The effect of immunostimulant therapy on acute viral myocarditis, induced with coxsackievirus B3 (CB3), was investigated in C3H/He mice. Peritoneal exudate cells (PEC) or spleen cells (SC) from mice pretreated with a synthetic immunoactivating peptide FK565 significantly inhibited the multiplication of CB3 in C3H/He mouse embryo fibroblast cells compared with PEC or SC from nontreated mice in vitro (6.45 ± 0.20 log 10 PFU/ml; control: 6.85 ± 0.05, P < 0.05; 6.40 ± 0.07, control: 6.78 ± 0.07, P < 0.05, respectively), although FK565 did not inhibit viral replication directly. Mice were inoculated intraperitoneally with 3 × 10 5 plaque-forming units of CB3. FK565, 1 or 10 μg/kg, given intraperitoneally daily started on the same day of viral inoculation.

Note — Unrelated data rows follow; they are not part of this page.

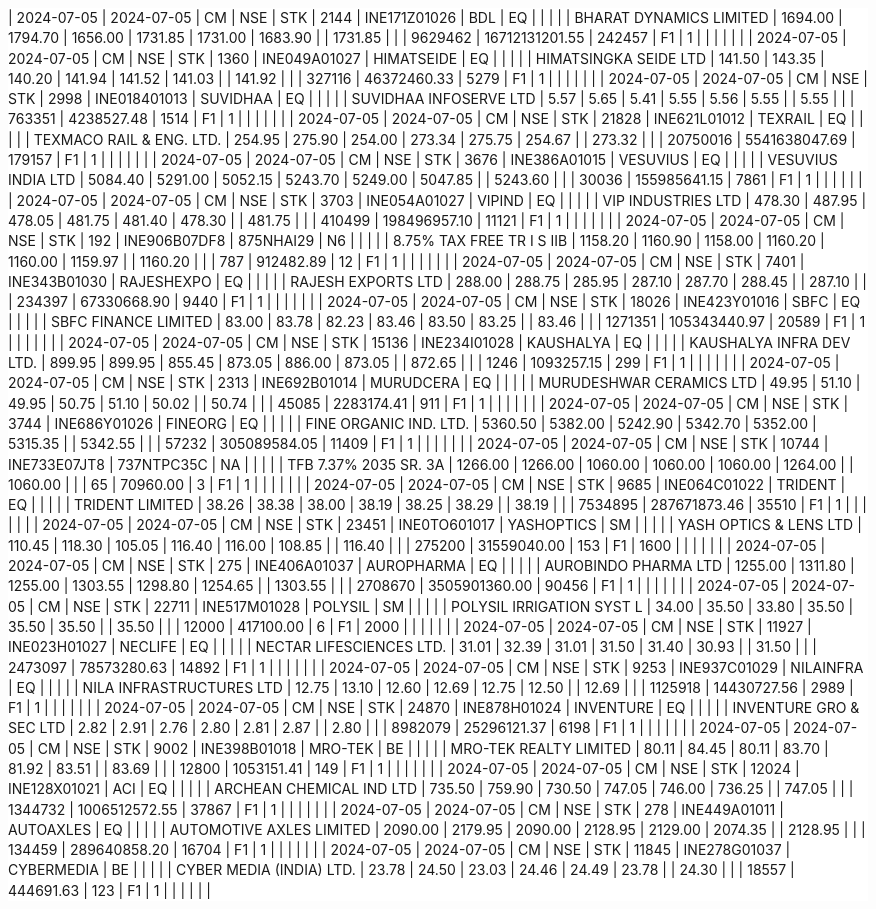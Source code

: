 | 2024-07-05 | 2024-07-05 | CM | NSE | STK | 2144 | INE171Z01026 | BDL | EQ |  |  |  |  | BHARAT DYNAMICS LIMITED | 1694.00 | 1794.70 | 1656.00 | 1731.85 | 1731.00 | 1683.90 |  | 1731.85 |  |  | 9629462 | 16712131201.55 | 242457 | F1 | 1 |  |  |  |  |  |
| 2024-07-05 | 2024-07-05 | CM | NSE | STK | 1360 | INE049A01027 | HIMATSEIDE | EQ |  |  |  |  | HIMATSINGKA SEIDE LTD | 141.50 | 143.35 | 140.20 | 141.94 | 141.52 | 141.03 |  | 141.92 |  |  | 327116 | 46372460.33 | 5279 | F1 | 1 |  |  |  |  |  |
| 2024-07-05 | 2024-07-05 | CM | NSE | STK | 2998 | INE018401013 | SUVIDHAA | EQ |  |  |  |  | SUVIDHAA INFOSERVE LTD | 5.57 | 5.65 | 5.41 | 5.55 | 5.56 | 5.55 |  | 5.55 |  |  | 763351 | 4238527.48 | 1514 | F1 | 1 |  |  |  |  |  |
| 2024-07-05 | 2024-07-05 | CM | NSE | STK | 21828 | INE621L01012 | TEXRAIL | EQ |  |  |  |  | TEXMACO RAIL & ENG. LTD. | 254.95 | 275.90 | 254.00 | 273.34 | 275.75 | 254.67 |  | 273.32 |  |  | 20750016 | 5541638047.69 | 179157 | F1 | 1 |  |  |  |  |  |
| 2024-07-05 | 2024-07-05 | CM | NSE | STK | 3676 | INE386A01015 | VESUVIUS | EQ |  |  |  |  | VESUVIUS INDIA LTD | 5084.40 | 5291.00 | 5052.15 | 5243.70 | 5249.00 | 5047.85 |  | 5243.60 |  |  | 30036 | 155985641.15 | 7861 | F1 | 1 |  |  |  |  |  |
| 2024-07-05 | 2024-07-05 | CM | NSE | STK | 3703 | INE054A01027 | VIPIND | EQ |  |  |  |  | VIP INDUSTRIES LTD | 478.30 | 487.95 | 478.05 | 481.75 | 481.40 | 478.30 |  | 481.75 |  |  | 410499 | 198496957.10 | 11121 | F1 | 1 |  |  |  |  |  |
| 2024-07-05 | 2024-07-05 | CM | NSE | STK | 192 | INE906B07DF8 | 875NHAI29 | N6 |  |  |  |  | 8.75% TAX FREE TR I S IIB | 1158.20 | 1160.90 | 1158.00 | 1160.20 | 1160.00 | 1159.97 |  | 1160.20 |  |  | 787 | 912482.89 | 12 | F1 | 1 |  |  |  |  |  |
| 2024-07-05 | 2024-07-05 | CM | NSE | STK | 7401 | INE343B01030 | RAJESHEXPO | EQ |  |  |  |  | RAJESH EXPORTS LTD | 288.00 | 288.75 | 285.95 | 287.10 | 287.70 | 288.45 |  | 287.10 |  |  | 234397 | 67330668.90 | 9440 | F1 | 1 |  |  |  |  |  |
| 2024-07-05 | 2024-07-05 | CM | NSE | STK | 18026 | INE423Y01016 | SBFC | EQ |  |  |  |  | SBFC FINANCE LIMITED | 83.00 | 83.78 | 82.23 | 83.46 | 83.50 | 83.25 |  | 83.46 |  |  | 1271351 | 105343440.97 | 20589 | F1 | 1 |  |  |  |  |  |
| 2024-07-05 | 2024-07-05 | CM | NSE | STK | 15136 | INE234I01028 | KAUSHALYA | EQ |  |  |  |  | KAUSHALYA INFRA DEV LTD. | 899.95 | 899.95 | 855.45 | 873.05 | 886.00 | 873.05 |  | 872.65 |  |  | 1246 | 1093257.15 | 299 | F1 | 1 |  |  |  |  |  |
| 2024-07-05 | 2024-07-05 | CM | NSE | STK | 2313 | INE692B01014 | MURUDCERA | EQ |  |  |  |  | MURUDESHWAR CERAMICS LTD | 49.95 | 51.10 | 49.95 | 50.75 | 51.10 | 50.02 |  | 50.74 |  |  | 45085 | 2283174.41 | 911 | F1 | 1 |  |  |  |  |  |
| 2024-07-05 | 2024-07-05 | CM | NSE | STK | 3744 | INE686Y01026 | FINEORG | EQ |  |  |  |  | FINE ORGANIC IND. LTD. | 5360.50 | 5382.00 | 5242.90 | 5342.70 | 5352.00 | 5315.35 |  | 5342.55 |  |  | 57232 | 305089584.05 | 11409 | F1 | 1 |  |  |  |  |  |
| 2024-07-05 | 2024-07-05 | CM | NSE | STK | 10744 | INE733E07JT8 | 737NTPC35C | NA |  |  |  |  | TFB 7.37% 2035 SR. 3A | 1266.00 | 1266.00 | 1060.00 | 1060.00 | 1060.00 | 1264.00 |  | 1060.00 |  |  | 65 | 70960.00 | 3 | F1 | 1 |  |  |  |  |  |
| 2024-07-05 | 2024-07-05 | CM | NSE | STK | 9685 | INE064C01022 | TRIDENT | EQ |  |  |  |  | TRIDENT LIMITED | 38.26 | 38.38 | 38.00 | 38.19 | 38.25 | 38.29 |  | 38.19 |  |  | 7534895 | 287671873.46 | 35510 | F1 | 1 |  |  |  |  |  |
| 2024-07-05 | 2024-07-05 | CM | NSE | STK | 23451 | INE0TO601017 | YASHOPTICS | SM |  |  |  |  | YASH OPTICS & LENS LTD | 110.45 | 118.30 | 105.05 | 116.40 | 116.00 | 108.85 |  | 116.40 |  |  | 275200 | 31559040.00 | 153 | F1 | 1600 |  |  |  |  |  |
| 2024-07-05 | 2024-07-05 | CM | NSE | STK | 275 | INE406A01037 | AUROPHARMA | EQ |  |  |  |  | AUROBINDO PHARMA LTD | 1255.00 | 1311.80 | 1255.00 | 1303.55 | 1298.80 | 1254.65 |  | 1303.55 |  |  | 2708670 | 3505901360.00 | 90456 | F1 | 1 |  |  |  |  |  |
| 2024-07-05 | 2024-07-05 | CM | NSE | STK | 22711 | INE517M01028 | POLYSIL | SM |  |  |  |  | POLYSIL IRRIGATION SYST L | 34.00 | 35.50 | 33.80 | 35.50 | 35.50 | 35.50 |  | 35.50 |  |  | 12000 | 417100.00 | 6 | F1 | 2000 |  |  |  |  |  |
| 2024-07-05 | 2024-07-05 | CM | NSE | STK | 11927 | INE023H01027 | NECLIFE | EQ |  |  |  |  | NECTAR LIFESCIENCES LTD. | 31.01 | 32.39 | 31.01 | 31.50 | 31.40 | 30.93 |  | 31.50 |  |  | 2473097 | 78573280.63 | 14892 | F1 | 1 |  |  |  |  |  |
| 2024-07-05 | 2024-07-05 | CM | NSE | STK | 9253 | INE937C01029 | NILAINFRA | EQ |  |  |  |  | NILA INFRASTRUCTURES LTD | 12.75 | 13.10 | 12.60 | 12.69 | 12.75 | 12.50 |  | 12.69 |  |  | 1125918 | 14430727.56 | 2989 | F1 | 1 |  |  |  |  |  |
| 2024-07-05 | 2024-07-05 | CM | NSE | STK | 24870 | INE878H01024 | INVENTURE | EQ |  |  |  |  | INVENTURE GRO & SEC LTD | 2.82 | 2.91 | 2.76 | 2.80 | 2.81 | 2.87 |  | 2.80 |  |  | 8982079 | 25296121.37 | 6198 | F1 | 1 |  |  |  |  |  |
| 2024-07-05 | 2024-07-05 | CM | NSE | STK | 9002 | INE398B01018 | MRO-TEK | BE |  |  |  |  | MRO-TEK REALTY LIMITED | 80.11 | 84.45 | 80.11 | 83.70 | 81.92 | 83.51 |  | 83.69 |  |  | 12800 | 1053151.41 | 149 | F1 | 1 |  |  |  |  |  |
| 2024-07-05 | 2024-07-05 | CM | NSE | STK | 12024 | INE128X01021 | ACI | EQ |  |  |  |  | ARCHEAN CHEMICAL IND LTD | 735.50 | 759.90 | 730.50 | 747.05 | 746.00 | 736.25 |  | 747.05 |  |  | 1344732 | 1006512572.55 | 37867 | F1 | 1 |  |  |  |  |  |
| 2024-07-05 | 2024-07-05 | CM | NSE | STK | 278 | INE449A01011 | AUTOAXLES | EQ |  |  |  |  | AUTOMOTIVE AXLES LIMITED | 2090.00 | 2179.95 | 2090.00 | 2128.95 | 2129.00 | 2074.35 |  | 2128.95 |  |  | 134459 | 289640858.20 | 16704 | F1 | 1 |  |  |  |  |  |
| 2024-07-05 | 2024-07-05 | CM | NSE | STK | 11845 | INE278G01037 | CYBERMEDIA | BE |  |  |  |  | CYBER MEDIA (INDIA) LTD. | 23.78 | 24.50 | 23.03 | 24.46 | 24.49 | 23.78 |  | 24.30 |  |  | 18557 | 444691.63 | 123 | F1 | 1 |  |  |  |  |  |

To determine CB3 virus titer, mice were killed on Day 3. To study survival and myocardial histopathology, mice were killed on Day 20. Histopathological findings were scored on a scale of 0 to 4. FK565, 10 μg/kg/day, effectively inhibited myocardial viral replication (3.23 ± 0.42 log 10 PFU/mg, control: 3.71 ± 0.40, P < 0.05), reduced the cellular infiltration (1.3 ± 0.7, control: 2.5 ± 0.5, P < 0.05), myocardial necrosis (1.4 ± 0.9, control: 3.0 ± 0.6, P < 0.01), and calcification of the heart (1.0 ± 0.6, control: 2.5 ± 0.5, P < 0.01) and increased survival (60%, control: 30%, P < 0.05). The present study suggests that immunostimulant therapy improves the course of viral myocarditis during the viral-mediated phase. The inhibitory activity of FK565 seems to be due to the activation of host defense mechanisms.